Here is what I would probably do:
def worker(url, urls):
print(multiprocessing.current_process().name + "." + str(multiprocessing.current_process().pid) + " loading " + url)
returned_urls = phantomjs(url)
print(multiprocessing.current_process().name + "." + str(multiprocessing.current_process().pid) + " returning " + str(len(returned_urls)) + " URLs")
for returned_url in returned_urls:
urls.put(returned_url, block=True)
# signal finished processing this url
urls.put('no-url')
print("There are " + str(urls.qsize()) + " URLs in total.\n")
if __name__ == '__main__':
manager = multiprocessing.Manager()
pool = Pool()
urls = manager.Queue()
# start first url before entering loop
counter = 1
pool.apply_async(worker, (<some-url>, urls))
while counter > 0:
url = urls.get(block=True)
if url == 'no-url':
# a url has finished processing
counter -= 1
else:
# a new url needs to be processed
counter += 1
pool.apply_async(worker, (url, urls))
pool.close()
pool.join()
Whenever a url is popped off the queue, increment the counter. Think of it as a "currently processing url" counter. When a 'no-url' is popped off the queue, a "currently processing url" has finished, so decrement the counter. As long as the counter is greater than 0, there are urls that haven't finished processing and returned 'no-url' yet.
EDIT
As I said in the comment (put here for anyone else who reads it), when using a multiprocessing.Pool, instead of thinking of it as individual processes, it's best to think of it as a single construct that executes your function each time it gets data (concurrently when possible).
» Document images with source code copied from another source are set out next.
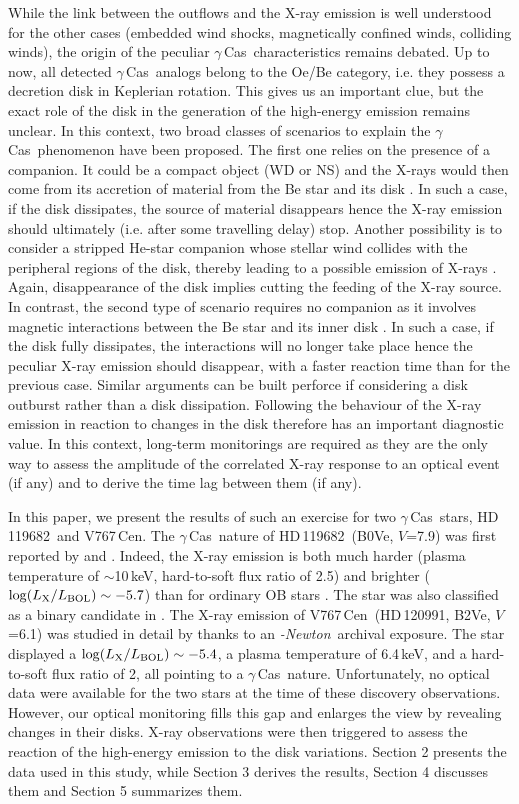 \documentclass[a4paper,fleqn,usenatbib]{mnras}
\newcommand{\xmm}{{\sc{XMM}}\emph{-Newton}}
\newcommand{\gc}{$\gamma$\,Cas}
\newcommand{\hd}{HD\,119682}
\newcommand{\vc}{V767\,Cen}
\begin{document}
While the link between the outflows and the X-ray emission is well understood for the other cases (embedded wind shocks, magnetically confined winds, colliding winds), the origin of the peculiar \gc\ characteristics remains debated. Up to now, all detected \gc\ analogs belong to the Oe/Be category, i.e. they possess a decretion disk in Keplerian rotation. This gives us an important clue, but the exact role of the disk in the generation of the high-energy emission remains unclear. In this context, two broad classes of scenarios to explain the \gc\ phenomenon have been proposed. The first one relies on the presence of a companion. It could be a compact object (WD or NS) and the X-rays would then come from its accretion of material from the Be star and its disk \citep{mur86,pos17}. In such a case, if the disk dissipates, the source of material disappears hence the X-ray emission should ultimately (i.e. after some travelling delay) stop. Another possibility is to consider a stripped He-star companion whose stellar wind collides with the peripheral regions of the disk, thereby leading to a possible emission of X-rays \citep{lan20}. Again, disappearance of the disk implies cutting the feeding of the X-ray source. In contrast, the second type of scenario requires no companion as it involves magnetic interactions between the Be star and its inner disk \citep{rob02,mot15}. In such a case, if the disk fully dissipates, the interactions will no longer take place hence the peculiar X-ray emission should disappear, with a faster reaction time than for the previous case. Similar arguments can be built perforce if considering a disk outburst rather than a disk dissipation. Following the behaviour of the X-ray emission in reaction to changes in the disk therefore has an important diagnostic value. In this context, long-term monitorings are required as they are the only way to assess the amplitude of the correlated X-ray response to an optical event (if any) and to derive the time lag between them (if any). 

In this paper, we present the results of such an exercise for two \gc\ stars, \hd\ and \vc. The \gc\ nature of \hd\ (B0Ve, $V$=7.9) was first reported by \citet{rak06} and \citet{saf07}. Indeed, the X-ray emission is both much harder (plasma temperature of $\sim$10\,keV, hard-to-soft flux ratio of 2.5) and brighter ($\log(L_{\rm X}/L_{\rm BOL})\sim -5.7$) than for ordinary OB stars \citep{naz18}. The star was also classified as a binary candidate in \citet{naz21}. The X-ray emission of \vc\ (HD\,120991, B2Ve, $V$=6.1) was studied in detail by \citet{naz18} thanks to an \xmm\ archival exposure. The star displayed a $\log(L_{\rm X}/L_{\rm BOL})\sim -5.4$, a plasma temperature of 6.4\,keV, and a hard-to-soft flux ratio of 2, all pointing to a \gc\ nature. Unfortunately, no optical data were available for the two stars at the time of these discovery observations. However, our optical monitoring fills this gap and enlarges the view by revealing changes in their disks. X-ray observations were then triggered to assess the reaction of the high-energy emission to the disk variations. Section 2 presents the data used in this study, while Section 3 derives the results, Section 4 discusses them and Section 5 summarizes them. 
\end{document}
This is most useful for data-driven problems where you don't track or care about individual worker processes only the data being processed.
This is how I solved the problem. I originally went with the design posted in this answer but bj0 mentioned that it was abusing the initializer function. So I decided to do it using apply_async, in a fashion similar to the code posted in my question.
Since my workers modify the queue they are reading URLs from (they add to it), I thought that I could simply run my loop like so:
while not urls.empty():
pool.apply_async(worker, (urls.get(), urls))
I expected that this would work since the workers will add to the queue, and apply_async would wait if all workers were busy. This didn't work as I expected and the loop terminated early. The problem was that it wasn't clear that apply_async does not block if all workers are busy. Instead, it will queue up submitted tasks, which means that urls will eventually become empty and the loop will terminate. The only time the loop blocks is if the queue is empty when you try to execute urls.get(). At this point, it will wait for more items to become available in the queue. But I still needed to figure out a way the terminate the loop. The condition is that the loop should terminate when none of the workers return new URLs. To do this, I use a shared dict that sets a value associated with the process-name to 0 if the process didn't return any URLs, and 1 otherwise. I check the sum of the keys during every iteration of the loop, and if it is ever 0 I know that I am done.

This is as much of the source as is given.